This is pretty much my situation, except that I went back after a nine year DFing really believing deeply in the whole thing. Getting family back was less than half of my reason for returning.
I quickly came to realize that people will shake my hand and look me in the eye at the KH, but that's about it for being welcomed back. Actually, the congregation (which included my immediate family but was not the one that Dfed me) was awesome. I really felt wanted and loved.
Anyone who knew me before the exile seemed to have a chip on their shoulder, though. I thought this was weird, as I was a 16 year old who was seduced by a 30 year old married woman. I was not exactly a hardened criminal, just a typical teenage boy who thought with the wrong head...big deal, right? I actually felt pity for those who held on to the past like they did.
I do not hold on to any resentments toward any non-essential JW aquaintances as it would just add negativity to my life. I have fully let go.

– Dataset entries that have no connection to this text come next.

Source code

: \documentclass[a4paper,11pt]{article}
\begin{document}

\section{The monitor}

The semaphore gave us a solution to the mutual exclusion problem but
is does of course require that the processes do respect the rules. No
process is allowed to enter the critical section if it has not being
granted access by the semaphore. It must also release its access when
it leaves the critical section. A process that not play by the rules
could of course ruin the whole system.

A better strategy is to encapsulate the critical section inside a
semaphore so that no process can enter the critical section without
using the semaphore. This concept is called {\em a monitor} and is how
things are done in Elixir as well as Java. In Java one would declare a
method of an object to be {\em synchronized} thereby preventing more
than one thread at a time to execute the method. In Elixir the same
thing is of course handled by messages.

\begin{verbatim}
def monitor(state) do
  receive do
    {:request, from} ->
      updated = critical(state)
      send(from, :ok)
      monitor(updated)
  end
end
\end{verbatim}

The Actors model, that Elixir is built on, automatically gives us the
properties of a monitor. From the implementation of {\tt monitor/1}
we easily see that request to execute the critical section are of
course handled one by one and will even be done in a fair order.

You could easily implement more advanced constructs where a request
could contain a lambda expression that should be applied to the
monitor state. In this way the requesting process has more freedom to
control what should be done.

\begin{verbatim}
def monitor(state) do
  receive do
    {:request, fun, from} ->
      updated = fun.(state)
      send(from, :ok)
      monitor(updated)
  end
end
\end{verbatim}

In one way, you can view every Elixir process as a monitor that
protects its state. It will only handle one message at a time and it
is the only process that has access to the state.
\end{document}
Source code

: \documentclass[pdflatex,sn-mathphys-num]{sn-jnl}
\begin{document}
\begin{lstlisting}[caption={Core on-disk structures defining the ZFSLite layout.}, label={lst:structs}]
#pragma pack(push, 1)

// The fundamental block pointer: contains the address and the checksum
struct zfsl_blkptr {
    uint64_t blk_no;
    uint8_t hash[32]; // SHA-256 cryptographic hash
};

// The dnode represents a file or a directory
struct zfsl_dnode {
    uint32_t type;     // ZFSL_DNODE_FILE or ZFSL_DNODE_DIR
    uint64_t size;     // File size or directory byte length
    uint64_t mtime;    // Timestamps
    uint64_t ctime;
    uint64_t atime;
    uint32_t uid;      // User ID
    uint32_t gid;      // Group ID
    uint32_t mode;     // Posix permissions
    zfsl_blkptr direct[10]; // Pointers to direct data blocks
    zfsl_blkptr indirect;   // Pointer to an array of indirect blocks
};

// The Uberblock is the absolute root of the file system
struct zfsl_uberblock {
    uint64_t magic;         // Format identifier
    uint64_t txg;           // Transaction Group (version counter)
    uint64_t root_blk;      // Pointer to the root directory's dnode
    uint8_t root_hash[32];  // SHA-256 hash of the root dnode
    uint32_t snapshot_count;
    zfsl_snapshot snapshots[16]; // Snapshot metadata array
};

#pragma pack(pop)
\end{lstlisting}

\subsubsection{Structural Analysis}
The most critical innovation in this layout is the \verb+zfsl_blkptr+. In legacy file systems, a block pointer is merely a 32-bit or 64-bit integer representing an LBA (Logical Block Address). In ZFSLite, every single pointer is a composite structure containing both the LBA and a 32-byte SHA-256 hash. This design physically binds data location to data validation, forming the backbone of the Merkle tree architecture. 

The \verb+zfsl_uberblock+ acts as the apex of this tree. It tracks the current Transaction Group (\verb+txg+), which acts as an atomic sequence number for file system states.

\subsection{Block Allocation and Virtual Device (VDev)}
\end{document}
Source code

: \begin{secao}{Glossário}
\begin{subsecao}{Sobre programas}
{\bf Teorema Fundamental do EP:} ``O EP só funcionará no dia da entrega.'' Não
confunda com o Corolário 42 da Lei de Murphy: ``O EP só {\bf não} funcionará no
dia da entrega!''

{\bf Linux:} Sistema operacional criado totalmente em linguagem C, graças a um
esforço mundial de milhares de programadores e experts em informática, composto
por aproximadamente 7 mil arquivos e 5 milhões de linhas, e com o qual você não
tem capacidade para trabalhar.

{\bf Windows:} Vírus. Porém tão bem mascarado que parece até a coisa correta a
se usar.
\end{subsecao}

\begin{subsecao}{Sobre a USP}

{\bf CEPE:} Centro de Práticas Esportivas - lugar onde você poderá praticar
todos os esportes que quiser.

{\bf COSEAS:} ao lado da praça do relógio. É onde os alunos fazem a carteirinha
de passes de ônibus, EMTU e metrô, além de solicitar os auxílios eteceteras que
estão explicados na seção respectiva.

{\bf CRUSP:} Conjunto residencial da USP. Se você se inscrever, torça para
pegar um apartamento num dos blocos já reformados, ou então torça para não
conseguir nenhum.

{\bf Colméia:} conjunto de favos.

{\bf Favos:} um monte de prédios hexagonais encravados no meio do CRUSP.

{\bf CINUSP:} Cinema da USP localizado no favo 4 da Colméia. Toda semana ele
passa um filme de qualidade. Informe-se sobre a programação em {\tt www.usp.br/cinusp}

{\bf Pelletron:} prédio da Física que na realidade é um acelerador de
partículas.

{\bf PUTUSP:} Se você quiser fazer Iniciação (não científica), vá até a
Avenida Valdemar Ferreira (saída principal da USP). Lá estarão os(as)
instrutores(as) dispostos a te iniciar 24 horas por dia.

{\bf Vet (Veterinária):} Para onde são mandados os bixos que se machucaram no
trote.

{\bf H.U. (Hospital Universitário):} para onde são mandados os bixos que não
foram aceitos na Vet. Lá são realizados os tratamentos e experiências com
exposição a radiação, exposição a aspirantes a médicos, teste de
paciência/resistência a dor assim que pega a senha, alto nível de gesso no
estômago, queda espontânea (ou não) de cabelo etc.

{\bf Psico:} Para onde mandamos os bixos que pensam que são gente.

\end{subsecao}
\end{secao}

However, I do feel a certain "resentment" toward my family. It's not a hateful thing. It's just this roadblockish feeling I get when I think about them that things will never be the same. Instead of my thoughts taking the natural, almost instant path to undying love and loyalty, they just stop soon after I picture their faces, if you know what I mean.
I feel more positivity from thoughts of casual acquaintances than from those of my parents and siblings.
Having realized that this is the case, I sent a watershed email to my father explaining quite a bit of what disfellowshipping did to me and my relations toward family, hoping to get some of this never discussed stuff out in the open and to begin the healing process together. It went unanswered. I do resent this.
However, just like my loving thoughts have a roadblock, the negative ones do also. I can only feel a little resentment before the Great Numb kicks in and softens the edges of terrifying isolation.
So, for me, having tried to walk through the pain and begin a truly honest dialogue with my father and being ignored, the answer lies in building a stone wall between us. It sucks, but I cannot allow myself to indulge in thoughts and feelings that are simply destructive to my mental health.